◆ INPUT DATA:
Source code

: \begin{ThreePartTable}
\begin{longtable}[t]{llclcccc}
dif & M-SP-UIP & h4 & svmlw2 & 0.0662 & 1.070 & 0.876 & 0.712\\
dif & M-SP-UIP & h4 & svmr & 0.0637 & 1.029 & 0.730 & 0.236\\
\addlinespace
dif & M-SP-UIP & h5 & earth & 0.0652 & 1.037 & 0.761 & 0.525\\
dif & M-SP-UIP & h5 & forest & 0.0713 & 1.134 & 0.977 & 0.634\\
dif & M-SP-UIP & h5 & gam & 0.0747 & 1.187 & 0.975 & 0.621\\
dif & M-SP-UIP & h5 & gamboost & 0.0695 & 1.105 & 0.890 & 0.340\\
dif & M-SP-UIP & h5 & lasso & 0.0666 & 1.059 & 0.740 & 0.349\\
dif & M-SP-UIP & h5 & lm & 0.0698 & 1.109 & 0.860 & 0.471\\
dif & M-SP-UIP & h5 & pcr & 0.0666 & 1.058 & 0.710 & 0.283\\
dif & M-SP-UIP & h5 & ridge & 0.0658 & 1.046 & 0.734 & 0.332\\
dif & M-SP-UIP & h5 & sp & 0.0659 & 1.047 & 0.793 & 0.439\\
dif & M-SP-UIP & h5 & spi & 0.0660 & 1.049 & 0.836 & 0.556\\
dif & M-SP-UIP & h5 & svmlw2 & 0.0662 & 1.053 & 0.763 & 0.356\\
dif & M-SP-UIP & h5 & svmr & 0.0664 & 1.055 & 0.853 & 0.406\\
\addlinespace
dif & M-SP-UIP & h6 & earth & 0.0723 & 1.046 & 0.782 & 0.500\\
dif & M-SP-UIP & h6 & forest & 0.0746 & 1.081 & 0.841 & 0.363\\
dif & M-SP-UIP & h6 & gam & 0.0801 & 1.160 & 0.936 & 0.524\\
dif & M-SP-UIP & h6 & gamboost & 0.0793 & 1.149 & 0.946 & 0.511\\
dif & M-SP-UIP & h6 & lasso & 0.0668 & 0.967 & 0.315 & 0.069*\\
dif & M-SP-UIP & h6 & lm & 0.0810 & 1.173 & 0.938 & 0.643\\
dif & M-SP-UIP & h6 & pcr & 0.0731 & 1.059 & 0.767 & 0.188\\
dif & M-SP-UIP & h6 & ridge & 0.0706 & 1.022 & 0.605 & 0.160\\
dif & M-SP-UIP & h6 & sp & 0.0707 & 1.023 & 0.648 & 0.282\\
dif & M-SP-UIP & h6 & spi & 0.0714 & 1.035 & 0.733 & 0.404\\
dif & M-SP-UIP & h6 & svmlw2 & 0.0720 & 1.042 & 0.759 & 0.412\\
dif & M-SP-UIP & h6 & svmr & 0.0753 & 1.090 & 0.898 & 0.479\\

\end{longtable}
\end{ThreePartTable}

◆ WORK REQUEST:
In the listing above, find the line containing "dif & M-SP-UIP & h6 & lasso" and the line containing "dif & M-SP-UIP & h6 & sp &", then repeat those two lines and everything between them exactly.

◆ OUTPUT OF THE EXERCISE:
dif & M-SP-UIP & h6 & lasso & 0.0668 & 0.967 & 0.315 & 0.069*\\
dif & M-SP-UIP & h6 & lm & 0.0810 & 1.173 & 0.938 & 0.643\\
dif & M-SP-UIP & h6 & pcr & 0.0731 & 1.059 & 0.767 & 0.188\\
dif & M-SP-UIP & h6 & ridge & 0.0706 & 1.022 & 0.605 & 0.160\\
dif & M-SP-UIP & h6 & sp & 0.0707 & 1.023 & 0.648 & 0.282\\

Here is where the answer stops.